Como si ella necesitara que se lo recordara. Reprimiendo un estremecimiento innecesario, pues era obvio que Barnaby no necesitaba que lo alentaran más, a Penelope le costaba creer que hubiese vivido tanto tiempo desconociendo que existiera un placer tan profundo, tan cálido y satisfactorio. Que con el varón adecuado pudiera disfrutar hasta ese extremo en que la gloria parecía correr por sus venas. Que el simple regocijo de la intimidad pudiera ser tan intenso.

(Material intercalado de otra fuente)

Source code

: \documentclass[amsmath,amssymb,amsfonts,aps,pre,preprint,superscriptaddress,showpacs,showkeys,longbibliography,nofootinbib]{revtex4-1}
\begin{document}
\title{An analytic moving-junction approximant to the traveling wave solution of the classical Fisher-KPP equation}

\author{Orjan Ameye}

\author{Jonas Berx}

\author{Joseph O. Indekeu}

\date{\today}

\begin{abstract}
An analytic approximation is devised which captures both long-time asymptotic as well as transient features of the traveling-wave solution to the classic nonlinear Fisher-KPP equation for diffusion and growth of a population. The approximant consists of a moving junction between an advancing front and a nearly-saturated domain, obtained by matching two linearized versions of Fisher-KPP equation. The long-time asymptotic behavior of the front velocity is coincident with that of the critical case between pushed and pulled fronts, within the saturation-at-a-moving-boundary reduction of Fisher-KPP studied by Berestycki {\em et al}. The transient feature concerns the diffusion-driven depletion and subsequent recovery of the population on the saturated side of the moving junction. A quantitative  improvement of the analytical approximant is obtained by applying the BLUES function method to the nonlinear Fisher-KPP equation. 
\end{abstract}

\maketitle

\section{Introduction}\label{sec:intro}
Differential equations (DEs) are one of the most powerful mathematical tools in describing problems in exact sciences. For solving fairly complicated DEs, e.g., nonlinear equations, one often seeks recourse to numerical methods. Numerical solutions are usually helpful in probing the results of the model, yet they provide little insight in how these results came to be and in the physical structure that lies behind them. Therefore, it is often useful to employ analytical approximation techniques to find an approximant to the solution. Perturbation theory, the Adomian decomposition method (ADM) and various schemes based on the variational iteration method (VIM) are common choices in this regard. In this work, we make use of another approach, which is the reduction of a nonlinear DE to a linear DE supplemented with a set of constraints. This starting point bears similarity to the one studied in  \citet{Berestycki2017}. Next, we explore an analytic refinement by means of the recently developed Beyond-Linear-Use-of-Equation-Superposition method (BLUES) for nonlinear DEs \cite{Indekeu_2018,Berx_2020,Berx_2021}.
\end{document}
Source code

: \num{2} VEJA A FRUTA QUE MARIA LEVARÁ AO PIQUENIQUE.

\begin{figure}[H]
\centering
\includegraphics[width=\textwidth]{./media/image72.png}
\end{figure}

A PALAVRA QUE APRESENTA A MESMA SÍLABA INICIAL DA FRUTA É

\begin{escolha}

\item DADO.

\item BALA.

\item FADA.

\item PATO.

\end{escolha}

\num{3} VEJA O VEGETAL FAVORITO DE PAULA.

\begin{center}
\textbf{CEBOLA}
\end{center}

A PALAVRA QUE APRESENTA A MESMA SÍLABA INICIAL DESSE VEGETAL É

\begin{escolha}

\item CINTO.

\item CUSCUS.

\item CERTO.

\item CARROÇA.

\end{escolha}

Pero con el varón adecuado; quizá por eso nunca antes se había sentido inclinada a explorar en esa dirección. Barnaby Adair era diferente; para ella, diferente en muchos sentidos. No pensaba que fuese débil o poco inteligente, ni siquiera menos inteligente que ella; y sentía una secreta excitación ante su tamaño en comparación con el suyo. Él era mucho más grande, duro y fuerte. Sin embargo, parecían encajar no sólo en la intimidad sino también en otros aspectos, se había acostumbrado a tenerle cerca, cual muro de masculinidad, acechando junto a ella.

Lo cual constituía toda una novedad, habida cuenta de su reacción habitual ante los hombres altos y acechantes.

– No deja de ser sorprendente, si lo piensas. -La voz de Barnaby, relajada y profunda, flotaba junto a su oído; Penelope sintió que hablaba tanto para ella como para él. -Me refiero a que nos entendamos tan bien. -Juntó los dedos sobre su seno. -Y no sólo en la cama, también en sociedad e incluso en nuestra investigación.

Hizo una pausa y luego prosiguió en tono reflexivo.

– Lo cierto es que me gusta hablar contigo, y eso, debo confesarlo, no es lo normal. No te limitas a pensar en modas, bodas o bebés; tampoco es que suponga que no piensas nunca en esas cosas, pero no te sientes obligada a comentar esos asuntos conmigo, y en cambio tienes otras ideas, otros preocupaciones que yo puedo compartir.

Penelope miraba la habitación sin verla, consciente no sólo del calor del cuerpo de Barnaby acunando el suyo, de su mano acariciándole sin darse cuenta el seno, sino también de otro calor que emanaba de sus pensamientos compartidos, de su empeño compartido.